··· Information shown

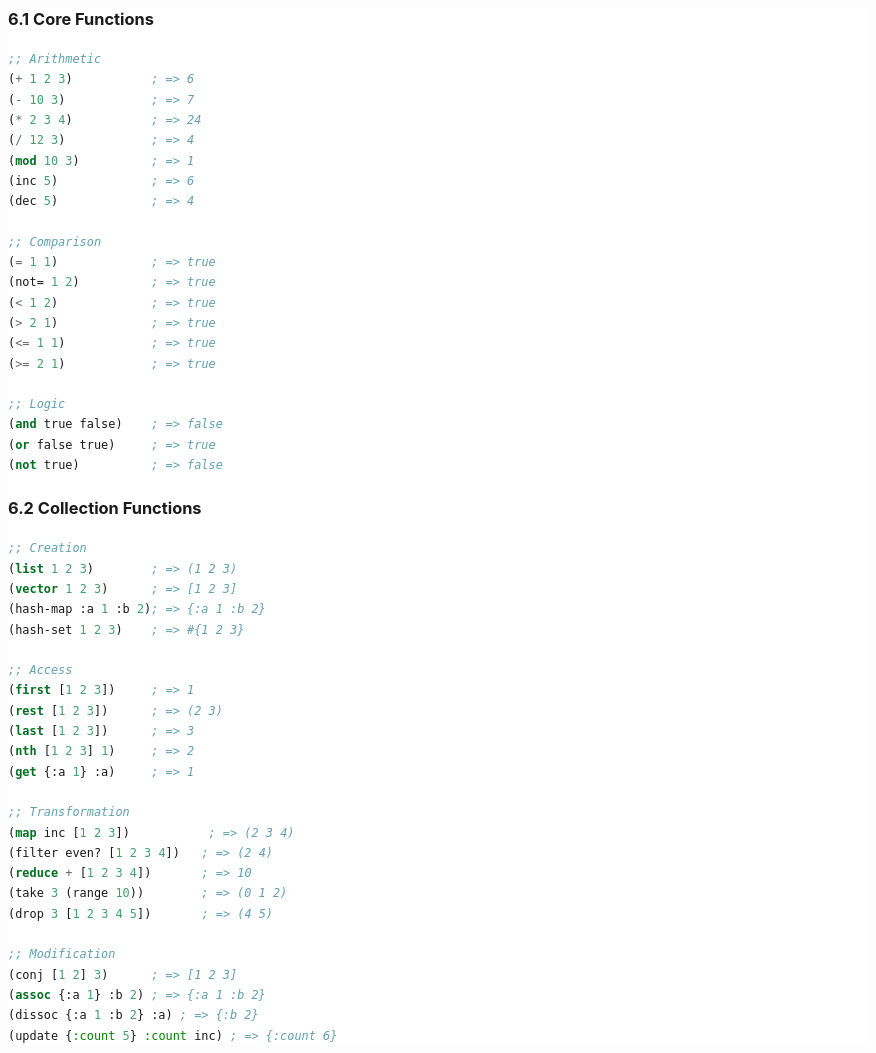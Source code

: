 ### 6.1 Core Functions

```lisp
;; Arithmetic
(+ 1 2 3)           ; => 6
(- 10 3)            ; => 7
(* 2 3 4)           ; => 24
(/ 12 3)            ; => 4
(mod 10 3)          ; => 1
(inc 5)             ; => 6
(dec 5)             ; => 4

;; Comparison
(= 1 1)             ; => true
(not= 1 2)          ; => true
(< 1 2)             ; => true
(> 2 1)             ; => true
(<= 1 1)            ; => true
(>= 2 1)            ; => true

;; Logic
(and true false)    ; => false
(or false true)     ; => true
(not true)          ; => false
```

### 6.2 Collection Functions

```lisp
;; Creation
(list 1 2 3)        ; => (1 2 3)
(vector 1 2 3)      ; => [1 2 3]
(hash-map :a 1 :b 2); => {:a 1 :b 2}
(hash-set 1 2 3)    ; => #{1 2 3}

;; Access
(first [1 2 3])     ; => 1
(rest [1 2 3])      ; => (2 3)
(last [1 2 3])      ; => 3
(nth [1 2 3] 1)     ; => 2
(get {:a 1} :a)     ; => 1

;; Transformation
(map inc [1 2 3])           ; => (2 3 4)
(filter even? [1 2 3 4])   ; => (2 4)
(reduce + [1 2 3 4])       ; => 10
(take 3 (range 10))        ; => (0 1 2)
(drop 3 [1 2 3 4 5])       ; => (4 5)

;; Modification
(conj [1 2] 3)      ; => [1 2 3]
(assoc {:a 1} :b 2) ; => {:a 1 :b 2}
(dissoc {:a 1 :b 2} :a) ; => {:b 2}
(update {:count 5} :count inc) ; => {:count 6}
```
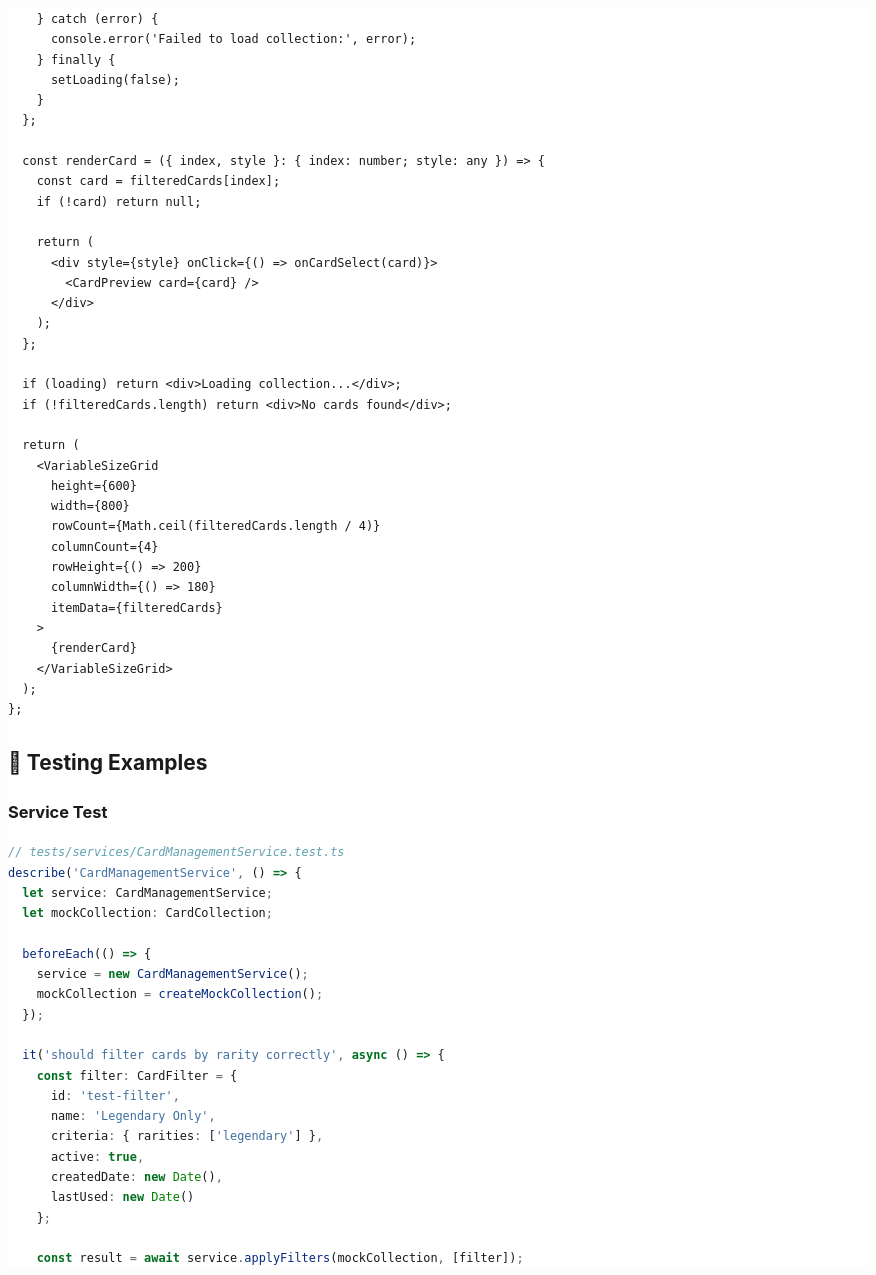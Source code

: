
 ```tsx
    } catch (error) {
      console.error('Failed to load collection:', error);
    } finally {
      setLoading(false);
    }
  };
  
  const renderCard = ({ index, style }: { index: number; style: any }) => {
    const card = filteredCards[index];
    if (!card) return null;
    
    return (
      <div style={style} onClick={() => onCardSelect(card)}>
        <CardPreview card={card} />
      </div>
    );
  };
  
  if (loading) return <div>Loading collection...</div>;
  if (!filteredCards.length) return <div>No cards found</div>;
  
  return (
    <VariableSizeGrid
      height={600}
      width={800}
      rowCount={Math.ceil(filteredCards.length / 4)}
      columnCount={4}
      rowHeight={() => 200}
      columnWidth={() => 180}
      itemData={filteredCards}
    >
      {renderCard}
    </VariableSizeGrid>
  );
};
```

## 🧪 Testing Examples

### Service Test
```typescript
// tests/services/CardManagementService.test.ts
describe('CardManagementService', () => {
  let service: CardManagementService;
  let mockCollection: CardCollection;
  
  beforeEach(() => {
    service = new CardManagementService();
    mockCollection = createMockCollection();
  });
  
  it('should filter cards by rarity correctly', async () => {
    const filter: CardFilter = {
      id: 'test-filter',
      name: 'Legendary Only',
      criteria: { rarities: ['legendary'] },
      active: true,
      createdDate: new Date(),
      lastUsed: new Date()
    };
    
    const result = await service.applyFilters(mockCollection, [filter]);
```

······

> **Problem description**: Pictures omitted, give the entries again exactly.

> **Response box**:
Source code

: ### 6.1 Core Functions

```lisp
;; Arithmetic
(+ 1 2 3)           ; => 6
(- 10 3)            ; => 7
(* 2 3 4)           ; => 24
(/ 12 3)            ; => 4
(mod 10 3)          ; => 1
(inc 5)             ; => 6
(dec 5)             ; => 4

;; Comparison
(= 1 1)             ; => true
(not= 1 2)          ; => true
(< 1 2)             ; => true
(> 2 1)             ; => true
(<= 1 1)            ; => true
(>= 2 1)            ; => true

;; Logic
(and true false)    ; => false
(or false true)     ; => true
(not true)          ; => false
```

### 6.2 Collection Functions

```lisp
;; Creation
(list 1 2 3)        ; => (1 2 3)
(vector 1 2 3)      ; => [1 2 3]
(hash-map :a 1 :b 2); => {:a 1 :b 2}
(hash-set 1 2 3)    ; => #{1 2 3}

;; Access
(first [1 2 3])     ; => 1
(rest [1 2 3])      ; => (2 3)
(last [1 2 3])      ; => 3
(nth [1 2 3] 1)     ; => 2
(get {:a 1} :a)     ; => 1

;; Transformation
(map inc [1 2 3])           ; => (2 3 4)
(filter even? [1 2 3 4])   ; => (2 4)
(reduce + [1 2 3 4])       ; => 10
(take 3 (range 10))        ; => (0 1 2)
(drop 3 [1 2 3 4 5])       ; => (4 5)

;; Modification
(conj [1 2] 3)      ; => [1 2 3]
(assoc {:a 1} :b 2) ; => {:a 1 :b 2}
(dissoc {:a 1 :b 2} :a) ; => {:b 2}
(update {:count 5} :count inc) ; => {:count 6}
```
Source code

:
 ```tsx
    } catch (error) {
      console.error('Failed to load collection:', error);
    } finally {
      setLoading(false);
    }
  };
  
  const renderCard = ({ index, style }: { index: number; style: any }) => {
    const card = filteredCards[index];
    if (!card) return null;
    
    return (
      <div style={style} onClick={() => onCardSelect(card)}>
        <CardPreview card={card} />
      </div>
    );
  };
  
  if (loading) return <div>Loading collection...</div>;
  if (!filteredCards.length) return <div>No cards found</div>;
  
  return (
    <VariableSizeGrid
      height={600}
      width={800}
      rowCount={Math.ceil(filteredCards.length / 4)}
      columnCount={4}
      rowHeight={() => 200}
      columnWidth={() => 180}
      itemData={filteredCards}
    >
      {renderCard}
    </VariableSizeGrid>
  );
};
```

## 🧪 Testing Examples

### Service Test
```typescript
// tests/services/CardManagementService.test.ts
describe('CardManagementService', () => {
  let service: CardManagementService;
  let mockCollection: CardCollection;
  
  beforeEach(() => {
    service = new CardManagementService();
    mockCollection = createMockCollection();
  });
  
  it('should filter cards by rarity correctly', async () => {
    const filter: CardFilter = {
      id: 'test-filter',
      name: 'Legendary Only',
      criteria: { rarities: ['legendary'] },
      active: true,
      createdDate: new Date(),
      lastUsed: new Date()
    };
    
    const result = await service.applyFilters(mockCollection, [filter]);
```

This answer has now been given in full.